___ Dataset entries

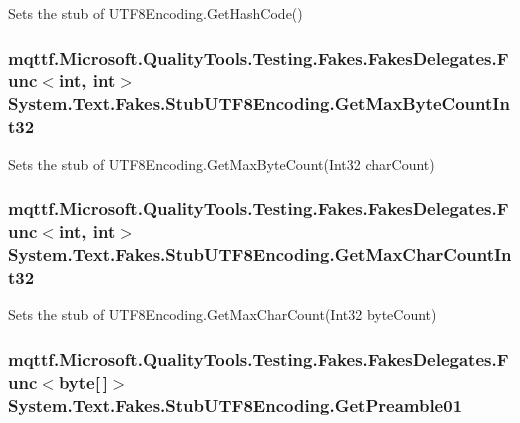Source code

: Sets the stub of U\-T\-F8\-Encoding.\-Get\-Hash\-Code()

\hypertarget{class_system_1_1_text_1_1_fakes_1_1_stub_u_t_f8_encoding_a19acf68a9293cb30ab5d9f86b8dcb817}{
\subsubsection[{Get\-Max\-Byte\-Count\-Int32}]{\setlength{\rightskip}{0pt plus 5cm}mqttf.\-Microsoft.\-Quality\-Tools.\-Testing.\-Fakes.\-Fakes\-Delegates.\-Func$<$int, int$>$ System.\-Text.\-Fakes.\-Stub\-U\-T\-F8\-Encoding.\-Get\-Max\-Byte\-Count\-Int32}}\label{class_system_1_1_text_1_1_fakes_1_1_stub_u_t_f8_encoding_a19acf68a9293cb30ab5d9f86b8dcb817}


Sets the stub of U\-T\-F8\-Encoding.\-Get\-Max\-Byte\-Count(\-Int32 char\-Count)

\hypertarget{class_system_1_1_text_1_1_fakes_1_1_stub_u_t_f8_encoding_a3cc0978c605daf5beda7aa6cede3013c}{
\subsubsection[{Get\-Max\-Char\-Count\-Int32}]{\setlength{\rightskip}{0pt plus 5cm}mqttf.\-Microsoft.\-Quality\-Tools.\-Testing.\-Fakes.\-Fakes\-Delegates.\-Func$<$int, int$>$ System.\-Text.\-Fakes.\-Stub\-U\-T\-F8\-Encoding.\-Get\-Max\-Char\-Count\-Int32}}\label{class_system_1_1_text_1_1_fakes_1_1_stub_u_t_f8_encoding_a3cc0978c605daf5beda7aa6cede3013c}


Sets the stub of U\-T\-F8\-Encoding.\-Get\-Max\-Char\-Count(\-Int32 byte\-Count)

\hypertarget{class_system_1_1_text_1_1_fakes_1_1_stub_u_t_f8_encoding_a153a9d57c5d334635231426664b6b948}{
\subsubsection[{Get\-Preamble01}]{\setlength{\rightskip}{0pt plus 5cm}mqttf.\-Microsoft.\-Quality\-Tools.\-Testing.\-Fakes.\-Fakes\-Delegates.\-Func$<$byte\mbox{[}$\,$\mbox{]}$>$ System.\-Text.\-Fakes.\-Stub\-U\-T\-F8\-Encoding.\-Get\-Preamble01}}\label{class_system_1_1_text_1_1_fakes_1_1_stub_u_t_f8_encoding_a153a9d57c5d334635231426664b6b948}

______

## Your objective
Please return all of the entries word for word, excluding the pictures.

## Problem solution
Source code

: Sets the stub of U\-T\-F8\-Encoding.\-Get\-Hash\-Code()

\hypertarget{class_system_1_1_text_1_1_fakes_1_1_stub_u_t_f8_encoding_a19acf68a9293cb30ab5d9f86b8dcb817}{
\subsubsection[{Get\-Max\-Byte\-Count\-Int32}]{\setlength{\rightskip}{0pt plus 5cm}mqttf.\-Microsoft.\-Quality\-Tools.\-Testing.\-Fakes.\-Fakes\-Delegates.\-Func$<$int, int$>$ System.\-Text.\-Fakes.\-Stub\-U\-T\-F8\-Encoding.\-Get\-Max\-Byte\-Count\-Int32}}\label{class_system_1_1_text_1_1_fakes_1_1_stub_u_t_f8_encoding_a19acf68a9293cb30ab5d9f86b8dcb817}


Sets the stub of U\-T\-F8\-Encoding.\-Get\-Max\-Byte\-Count(\-Int32 char\-Count)

\hypertarget{class_system_1_1_text_1_1_fakes_1_1_stub_u_t_f8_encoding_a3cc0978c605daf5beda7aa6cede3013c}{
\subsubsection[{Get\-Max\-Char\-Count\-Int32}]{\setlength{\rightskip}{0pt plus 5cm}mqttf.\-Microsoft.\-Quality\-Tools.\-Testing.\-Fakes.\-Fakes\-Delegates.\-Func$<$int, int$>$ System.\-Text.\-Fakes.\-Stub\-U\-T\-F8\-Encoding.\-Get\-Max\-Char\-Count\-Int32}}\label{class_system_1_1_text_1_1_fakes_1_1_stub_u_t_f8_encoding_a3cc0978c605daf5beda7aa6cede3013c}


Sets the stub of U\-T\-F8\-Encoding.\-Get\-Max\-Char\-Count(\-Int32 byte\-Count)

\hypertarget{class_system_1_1_text_1_1_fakes_1_1_stub_u_t_f8_encoding_a153a9d57c5d334635231426664b6b948}{
\subsubsection[{Get\-Preamble01}]{\setlength{\rightskip}{0pt plus 5cm}mqttf.\-Microsoft.\-Quality\-Tools.\-Testing.\-Fakes.\-Fakes\-Delegates.\-Func$<$byte\mbox{[}$\,$\mbox{]}$>$ System.\-Text.\-Fakes.\-Stub\-U\-T\-F8\-Encoding.\-Get\-Preamble01}}\label{class_system_1_1_text_1_1_fakes_1_1_stub_u_t_f8_encoding_a153a9d57c5d334635231426664b6b948}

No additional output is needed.